Maxwell ontkent zedendelinquent Epstein te hebben geholpen
Ghislaine Maxwell, ex-vriendin en rechterhand van de gestorven zedendelinquent Jeffey Epstein, ontkent met klem de beschuldigingen dat ze minderjarige meisjes in de handen van Epstein zou hebben gedreven, zodat hij ze kon misbruiken.
Maxwell (58) diende vrijdag, ruim een week na haar arrestatie, een verzoek in bij een rechtbank in New York om op borgtocht vrij te komen. Ze stelt een borgsom voor van 5 miljoen dollar. De vermeende handlanger van Epstein zit in een gevangenis in New York. Volgens de aanklagers is er een extreem risico dat Maxwell vlucht. Maar zelf benadrukt ze dat ze in de Verenigde Staten bleef na de arrestatie van Epstein vorig jaar juli. In de cel vreest ze te worden besmet met het coronavirus.
Maxwell heeft een juridisch team met meerdere advocaten ingehuurd om haar bij te staan.
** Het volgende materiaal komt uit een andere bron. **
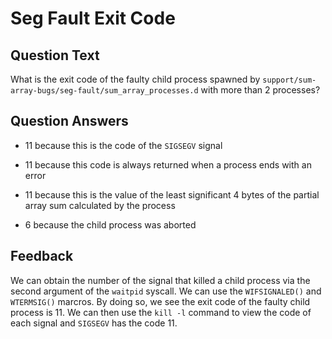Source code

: # Seg Fault Exit Code

## Question Text

What is the exit code of the faulty child process spawned by `support/sum-array-bugs/seg-fault/sum_array_processes.d` with more than 2 processes?

## Question Answers

+ 11 because this is the code of the `SIGSEGV` signal

- 11 because this code is always returned when a process ends with an error

- 11 because this is the value of the least significant 4 bytes of the partial array sum calculated by the process

- 6 because the child process was aborted

## Feedback

We can obtain the number of the signal that killed a child process via the second argument of the `waitpid` syscall.
We can use the `WIFSIGNALED()` and `WTERMSIG()` marcros.
By doing so, we see the exit code of the faulty child process is 11.
We can then use the `kill -l` command to view the code of each signal and `SIGSEGV` has the code 11.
De juristen hebben ervaring met zaken die gingen over moord, terrorisme en financiële misdrijven. In het team zitten twee voormalige aanklagers uit New York. Ook beschikt ze over de advocaten die haar al verdedigden in rechtszaken die waren aangespannen door slachtoffers van Epstein.
Eerder op de dag werd bekend dat de aanklagers in de spraakmakende zaak de oorspronkelijke aanklacht van zes punten hebben vervangen door een nieuwe met eveneens zes punten. Het is niet duidelijk waarom dit gebeurde.
Vier punten in de eerste aanklacht hadden betrekking op ronselactiviteiten, waaronder het lokken van meisjes. Twee punten gingen over meineed, die Maxwell zou hebben gepleegd toen ze volhield niets te weten van Epsteins misbruik.